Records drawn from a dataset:
================

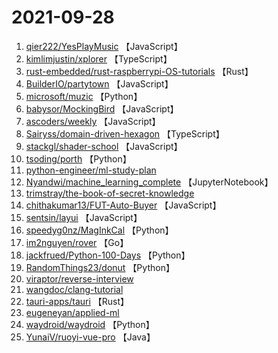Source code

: # 2021-09-28

1. [qier222/YesPlayMusic](https://github.com/qier222/YesPlayMusic) 【JavaScript】
2. [kimlimjustin/xplorer](https://github.com/kimlimjustin/xplorer) 【TypeScript】
3. [rust-embedded/rust-raspberrypi-OS-tutorials](https://github.com/rust-embedded/rust-raspberrypi-OS-tutorials) 【Rust】
4. [BuilderIO/partytown](https://github.com/BuilderIO/partytown) 【JavaScript】
5. [microsoft/muzic](https://github.com/microsoft/muzic) 【Python】
6. [babysor/MockingBird](https://github.com/babysor/MockingBird) 【JavaScript】
7. [ascoders/weekly](https://github.com/ascoders/weekly) 【JavaScript】
8. [Sairyss/domain-driven-hexagon](https://github.com/Sairyss/domain-driven-hexagon) 【TypeScript】
9. [stackgl/shader-school](https://github.com/stackgl/shader-school) 【JavaScript】
10. [tsoding/porth](https://github.com/tsoding/porth) 【Python】
11. [python-engineer/ml-study-plan](https://github.com/python-engineer/ml-study-plan) 
12. [Nyandwi/machine_learning_complete](https://github.com/Nyandwi/machine_learning_complete) 【JupyterNotebook】
13. [trimstray/the-book-of-secret-knowledge](https://github.com/trimstray/the-book-of-secret-knowledge) 
14. [chithakumar13/FUT-Auto-Buyer](https://github.com/chithakumar13/FUT-Auto-Buyer) 【JavaScript】
15. [sentsin/layui](https://github.com/sentsin/layui) 【JavaScript】
16. [speedyg0nz/MagInkCal](https://github.com/speedyg0nz/MagInkCal) 【Python】
17. [im2nguyen/rover](https://github.com/im2nguyen/rover) 【Go】
18. [jackfrued/Python-100-Days](https://github.com/jackfrued/Python-100-Days) 【Python】
19. [RandomThings23/donut](https://github.com/RandomThings23/donut) 【Python】
20. [viraptor/reverse-interview](https://github.com/viraptor/reverse-interview) 
21. [wangdoc/clang-tutorial](https://github.com/wangdoc/clang-tutorial) 
22. [tauri-apps/tauri](https://github.com/tauri-apps/tauri) 【Rust】
23. [eugeneyan/applied-ml](https://github.com/eugeneyan/applied-ml) 
24. [waydroid/waydroid](https://github.com/waydroid/waydroid) 【Python】
25. [YunaiV/ruoyi-vue-pro](https://github.com/YunaiV/ruoyi-vue-pro) 【Java】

================

**Goal of the exercise**
Through the line containing "17. [im2nguyen/rover](https://github.com/im2nguyen/rover) 【Go】" and no further, restate the data above word for word from its first line, leaving out pictures.

**Written response**
Source code

: # 2021-09-28

1. [qier222/YesPlayMusic](https://github.com/qier222/YesPlayMusic) 【JavaScript】
2. [kimlimjustin/xplorer](https://github.com/kimlimjustin/xplorer) 【TypeScript】
3. [rust-embedded/rust-raspberrypi-OS-tutorials](https://github.com/rust-embedded/rust-raspberrypi-OS-tutorials) 【Rust】
4. [BuilderIO/partytown](https://github.com/BuilderIO/partytown) 【JavaScript】
5. [microsoft/muzic](https://github.com/microsoft/muzic) 【Python】
6. [babysor/MockingBird](https://github.com/babysor/MockingBird) 【JavaScript】
7. [ascoders/weekly](https://github.com/ascoders/weekly) 【JavaScript】
8. [Sairyss/domain-driven-hexagon](https://github.com/Sairyss/domain-driven-hexagon) 【TypeScript】
9. [stackgl/shader-school](https://github.com/stackgl/shader-school) 【JavaScript】
10. [tsoding/porth](https://github.com/tsoding/porth) 【Python】
11. [python-engineer/ml-study-plan](https://github.com/python-engineer/ml-study-plan) 
12. [Nyandwi/machine_learning_complete](https://github.com/Nyandwi/machine_learning_complete) 【JupyterNotebook】
13. [trimstray/the-book-of-secret-knowledge](https://github.com/trimstray/the-book-of-secret-knowledge) 
14. [chithakumar13/FUT-Auto-Buyer](https://github.com/chithakumar13/FUT-Auto-Buyer) 【JavaScript】
15. [sentsin/layui](https://github.com/sentsin/layui) 【JavaScript】
16. [speedyg0nz/MagInkCal](https://github.com/speedyg0nz/MagInkCal) 【Python】
17. [im2nguyen/rover](https://github.com/im2nguyen/rover) 【Go】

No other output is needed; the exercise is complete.